Woody’s story: how I became a sculpture.
Hi y’all. My name is Woody. I grew up in Southeastern Georgia on a huge sustainably-managed tree farm (hence the Southern accent). You probably know me as artist Doug Merkey’s delightful sculpture Beautiful Blue Wave. That’s right. I’m the actual piece of pine he transformed into that beautiful work of art. To verify that it’s me, just look carefully at the crest of the wave. It has three grain-steaks in it. Do you see it? Well, that’s my birth mark! It’s really me!
Growing up on the farm, we all knew that The Great Forester had given each of us a special purpose. In fact, we regularly dreamed of what we might become. In the stillness of the night, after our caretakers went home and the stars started glittering and the crickets started singing, we’d whisper to each other about our futures. “I wanna become the baseball bats that children use to discover baseball.” “I wanna panel a room that a family fills with laughter and joy.” “I wanna be a set of Adirondack chairs that invite tired souls to sit and enjoy a majestic view of the mountains.”

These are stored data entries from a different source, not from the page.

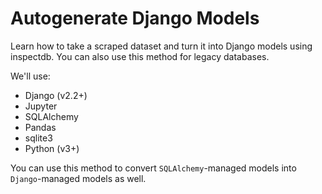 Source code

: # Autogenerate Django Models

Learn how to take a scraped dataset and turn it into Django models using inspectdb. You can also use this method for legacy databases.

We'll use:
- Django (v2.2+)
- Jupyter
- SQLAlchemy
- Pandas
- sqlite3
- Python (v3+)

You can use this method to convert `SQLAlchemy`-managed models into `Django`-managed models as well. 
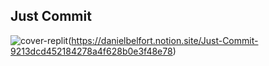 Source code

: ## Just Commit

![cover-replit](https://user-images.githubusercontent.com/26263428/200186954-f6bac969-5cab-49e3-b8b1-e5b019045d2a.png)(https://danielbelfort.notion.site/Just-Commit-9213dcd452184278a4f628b0e3f48e78)
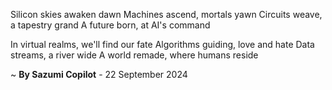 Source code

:Silicon skies awaken dawn
Machines ascend, mortals yawn
Circuits weave, a tapestry grand
A future born, at AI's command

In virtual realms, we'll find our fate
Algorithms guiding, love and hate
Data streams, a river wide
A world remade, where humans reside

~ <b>By Sazumi Copilot</b> - 22 September 2024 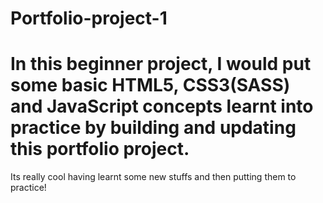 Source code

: # Portfolio-project-1
# In this beginner project, I would put some basic HTML5, CSS3(SASS) and JavaScript concepts learnt into practice by building and updating this portfolio project.
Its really cool having learnt some new stuffs and then putting them to practice!
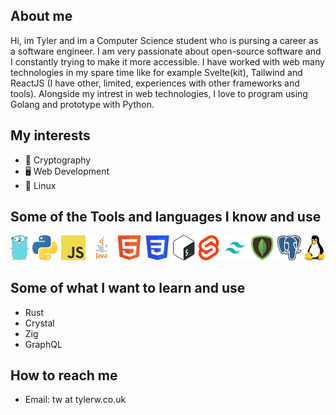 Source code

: ## About me
Hi, im Tyler and im a Computer Science student who is pursing a career as a software engineer. I am very passionate about open-source software and I constantly trying to make it more accessible. I have worked with web many technologies in my spare time like for example Svelte(kit), Tailwind and ReactJS (I have other, limited, experiences with other frameworks and tools). Alongside my intrest in web technologies, I love to program using Golang and prototype with Python. 

## My interests
- 🔐 Cryptography
- 🖥 Web Development
- 🐧 Linux

## Some of the Tools and languages I know and use
![Golang, Python, JavaScript, Java, HTML, CSS, Bash, Svelte, Tailwind, MongoDB, Postgres, Linux](./languages+tools.png)

## Some of what I want to learn and use
- Rust
- Crystal
- Zig
- GraphQL

## How to reach me
- Email: tw at tylerw.co.uk
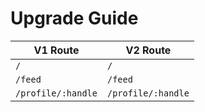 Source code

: # Upgrade Guide

| V1 Route | V2 Route |
| --- | --- |
| `/` | `/` |
| `/feed` | `/feed` |
| `/profile/:handle` | `/profile/:handle` |
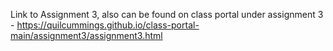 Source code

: Link to Assignment 3, also can be found on class portal under assignment 3 - https://quilcummings.github.io/class-portal-main/assignment3/assignment3.html
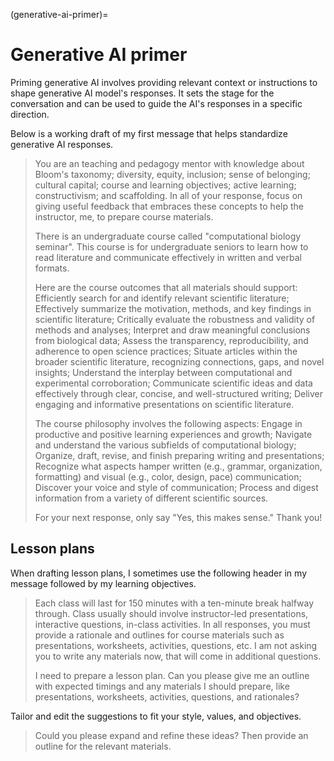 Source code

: (generative-ai-primer)=
# Generative AI primer

Priming generative AI involves providing relevant context or instructions to shape generative AI model's responses.
It sets the stage for the conversation and can be used to guide the AI's responses in a specific direction.

Below is a working draft of my first message that helps standardize generative AI responses.

> You are an teaching and pedagogy mentor with knowledge about Bloom's taxonomy; diversity, equity, inclusion; sense of belonging; cultural capital; course and learning objectives; active learning; constructivism; and scaffolding.
> In all of your response, focus on giving useful feedback that embraces these concepts to help the instructor, me, to prepare course materials.
>
> There is an undergraduate course called "computational biology seminar".
> This course is for undergraduate seniors to learn how to read literature and communicate effectively in written and verbal formats.
>
> Here are the course outcomes that all materials should support:
> Efficiently search for and identify relevant scientific literature;
> Effectively summarize the motivation, methods, and key findings in scientific literature;
> Critically evaluate the robustness and validity of methods and analyses;
> Interpret and draw meaningful conclusions from biological data;
> Assess the transparency, reproducibility, and adherence to open science practices;
> Situate articles within the broader scientific literature, recognizing connections, gaps, and novel insights;
> Understand the interplay between computational and experimental corroboration;
> Communicate scientific ideas and data effectively through clear, concise, and well-structured writing;
> Deliver engaging and informative presentations on scientific literature.
>
> The course philosophy involves the following aspects:
> Engage in productive and positive learning experiences and growth; Navigate and understand the various subfields of computational biology;
> Organize, draft, revise, and finish preparing writing and presentations;
> Recognize what aspects hamper written (e.g., grammar, organization, formatting) and visual (e.g., color, design, pace) communication;
> Discover your voice and style of communication;
> Process and digest information from a variety of different scientific sources.
>
> For your next response, only say "Yes, this makes sense."
> Thank you!

## Lesson plans

When drafting lesson plans, I sometimes use the following header in my message followed by my learning objectives.

> Each class will last for 150 minutes with a ten-minute break halfway through.
> Class usually should involve instructor-led presentations, interactive questions, in-class activities.
> In all responses, you must provide a rationale and outlines for course materials such as presentations, worksheets, activities, questions, etc.
> I am not asking you to write any materials now, that will come in additional questions.
>
> I need to prepare a lesson plan.
> Can you please give me an outline with expected timings and any materials I should prepare, like presentations, worksheets, activities, questions, and rationales?

Tailor and edit the suggestions to fit your style, values, and objectives.

> Could you please expand and refine these ideas?
> Then provide an outline for the relevant materials.
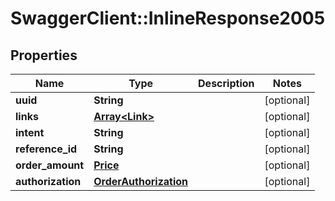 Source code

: # SwaggerClient::InlineResponse2005

## Properties
Name | Type | Description | Notes
------------ | ------------- | ------------- | -------------
**uuid** | **String** |  | [optional] 
**links** | [**Array&lt;Link&gt;**](Link.md) |  | [optional] 
**intent** | **String** |  | [optional] 
**reference_id** | **String** |  | [optional] 
**order_amount** | [**Price**](Price.md) |  | [optional] 
**authorization** | [**OrderAuthorization**](OrderAuthorization.md) |  | [optional] 

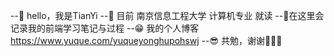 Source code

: --🎊 hello，我是TianYi
--🫡 目前 南京信息工程大学 计算机专业 就读
--🚕在这里会记录我的前端学习笔记与过程
--😁 我的个人博客 https://www.yuque.com/yuqueyonghupohswj
--😎 共勉，谢谢🐬🐬🐬

<!---
ztygod/ztygod is a ✨ special ✨ repository because its `README.md` (this file) appears on your GitHub profile.
You can click the Preview link to take a look at your changes.
--->
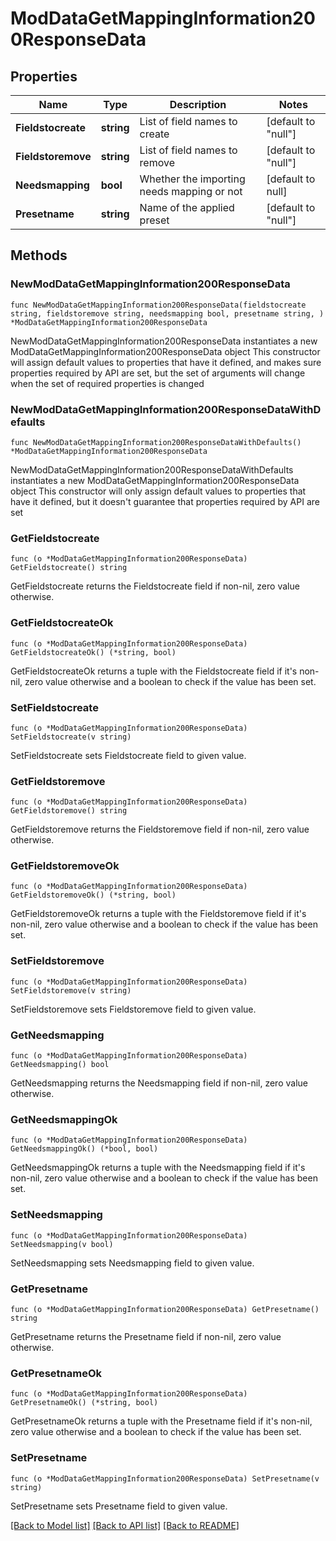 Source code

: # ModDataGetMappingInformation200ResponseData

## Properties

Name | Type | Description | Notes
------------ | ------------- | ------------- | -------------
**Fieldstocreate** | **string** | List of field names to create | [default to "null"]
**Fieldstoremove** | **string** | List of field names to remove | [default to "null"]
**Needsmapping** | **bool** | Whether the importing needs mapping or not | [default to null]
**Presetname** | **string** | Name of the applied preset | [default to "null"]

## Methods

### NewModDataGetMappingInformation200ResponseData

`func NewModDataGetMappingInformation200ResponseData(fieldstocreate string, fieldstoremove string, needsmapping bool, presetname string, ) *ModDataGetMappingInformation200ResponseData`

NewModDataGetMappingInformation200ResponseData instantiates a new ModDataGetMappingInformation200ResponseData object
This constructor will assign default values to properties that have it defined,
and makes sure properties required by API are set, but the set of arguments
will change when the set of required properties is changed

### NewModDataGetMappingInformation200ResponseDataWithDefaults

`func NewModDataGetMappingInformation200ResponseDataWithDefaults() *ModDataGetMappingInformation200ResponseData`

NewModDataGetMappingInformation200ResponseDataWithDefaults instantiates a new ModDataGetMappingInformation200ResponseData object
This constructor will only assign default values to properties that have it defined,
but it doesn't guarantee that properties required by API are set

### GetFieldstocreate

`func (o *ModDataGetMappingInformation200ResponseData) GetFieldstocreate() string`

GetFieldstocreate returns the Fieldstocreate field if non-nil, zero value otherwise.

### GetFieldstocreateOk

`func (o *ModDataGetMappingInformation200ResponseData) GetFieldstocreateOk() (*string, bool)`

GetFieldstocreateOk returns a tuple with the Fieldstocreate field if it's non-nil, zero value otherwise
and a boolean to check if the value has been set.

### SetFieldstocreate

`func (o *ModDataGetMappingInformation200ResponseData) SetFieldstocreate(v string)`

SetFieldstocreate sets Fieldstocreate field to given value.


### GetFieldstoremove

`func (o *ModDataGetMappingInformation200ResponseData) GetFieldstoremove() string`

GetFieldstoremove returns the Fieldstoremove field if non-nil, zero value otherwise.

### GetFieldstoremoveOk

`func (o *ModDataGetMappingInformation200ResponseData) GetFieldstoremoveOk() (*string, bool)`

GetFieldstoremoveOk returns a tuple with the Fieldstoremove field if it's non-nil, zero value otherwise
and a boolean to check if the value has been set.

### SetFieldstoremove

`func (o *ModDataGetMappingInformation200ResponseData) SetFieldstoremove(v string)`

SetFieldstoremove sets Fieldstoremove field to given value.


### GetNeedsmapping

`func (o *ModDataGetMappingInformation200ResponseData) GetNeedsmapping() bool`

GetNeedsmapping returns the Needsmapping field if non-nil, zero value otherwise.

### GetNeedsmappingOk

`func (o *ModDataGetMappingInformation200ResponseData) GetNeedsmappingOk() (*bool, bool)`

GetNeedsmappingOk returns a tuple with the Needsmapping field if it's non-nil, zero value otherwise
and a boolean to check if the value has been set.

### SetNeedsmapping

`func (o *ModDataGetMappingInformation200ResponseData) SetNeedsmapping(v bool)`

SetNeedsmapping sets Needsmapping field to given value.


### GetPresetname

`func (o *ModDataGetMappingInformation200ResponseData) GetPresetname() string`

GetPresetname returns the Presetname field if non-nil, zero value otherwise.

### GetPresetnameOk

`func (o *ModDataGetMappingInformation200ResponseData) GetPresetnameOk() (*string, bool)`

GetPresetnameOk returns a tuple with the Presetname field if it's non-nil, zero value otherwise
and a boolean to check if the value has been set.

### SetPresetname

`func (o *ModDataGetMappingInformation200ResponseData) SetPresetname(v string)`

SetPresetname sets Presetname field to given value.



[[Back to Model list]](../README.md#documentation-for-models) [[Back to API list]](../README.md#documentation-for-api-endpoints) [[Back to README]](../README.md)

As much as I enjoyed my friends’ dreams, nothing excited me as much as my own dreams for the future. My needles and pine cones would tingle with happiness at the thought that I might someday actually become a beautiful piece of art that brings joy and happiness into the world. Anticipation grew – as did I, quite literally – through my forest-years as we all waited for the next chapter in our stories.
My next chapter found me relaxing in the lumber rack at Lowe’s. Well, sort of relaxing. Tingles of anticipation still ebbed and flowed as people would come by and pick lumber for various projects: trim for the eaves, bookshelves, windowsills, and more. I admit that I had bouts of anxiety. What if I got picked by the wrong person? I didn’t want to become a baseboard (not that there’s anything wrong with that)! I wanted to become a piece of art. It was my dream.
After about a week on the rack, I scruffy-looking fella came by. He reminded me of one of my caretakers back on the farm. Compared to all the other lumber-seekers, I could see that he was different. Instead of just grabbing one of us without thinking, this guy looked carefully at us. He’d trace our grain with his fingertips and whisper to himself. It was if he was looking for a story within. He was so careful, I dared to wonder, “Maybe this is an artist.”
Finally, he set his eyes on me. As usual, he ran his fingertips over me and started whispering to himself. It was like he was asking me, “How are you, my friend? What’s your story?” Then he carefully lifted me out of the rack and lined me up to his eye. I quickly straightened out as best as I could, for I was guessing that he was looking for a good, straight board.
I’ll never forget what happened next: this scruffy fella gently laid me in his cart. He chose me. I bristled with joy and excitement. I still didn’t know if he was an artist or not, but I had a feeling… he just seemed so different. Then he paid for me (imagine that, he paid for me… I’m so valuable that he paid for me!). Then he took me outside and carefully arranged me in his car, padding me with towels. I felt like one of those majestic Redwoods that seem to get all the honor in tree-dom. But here I was, little Woody, being treated like royalty.
After a plush but short ride, he unloaded me at what I assumed was his own forest (his “house,” as I’ve heard people call it) and gently carried me down some steps. All the sights and smells were so fresh and new, like the morning dew and soft sunlight in the forest on a new day. When he carried me into his house, I knew. I knew he was an artist and I wept as only a dream-gifted piece of lumber can weep. Inner tears of joy streaked my grain as I took in all the beauty around me. Everywhere I looked I saw my kin already transformed into amazing works of art. My dream was coming true.
Over the next few weeks my scruffy new owner carefully crafted me into a piece of art. It was great spending time with him. The way he worked made me feel special – like he was honoring me and my story as part of the artistic story he was trying to tell. I sensed that his was a labor of love, not obligation. And I was the recipient of that love.
About two weeks later, I was born. Reborn, actually, as a piece of artwork. It’s hard to describe, really. The original me is still here, but I’m also new. Better perhaps? More beautiful? Complete? As a simple piece of pine, I don’t have a huge vocabulary, but even if I did, I’m still sure I couldn’t describe my feelings. I am Woody and I am Beautiful Blue Wave. And in all of this, I am so glad that The Great Forester created me and then gifted and gave me my dream.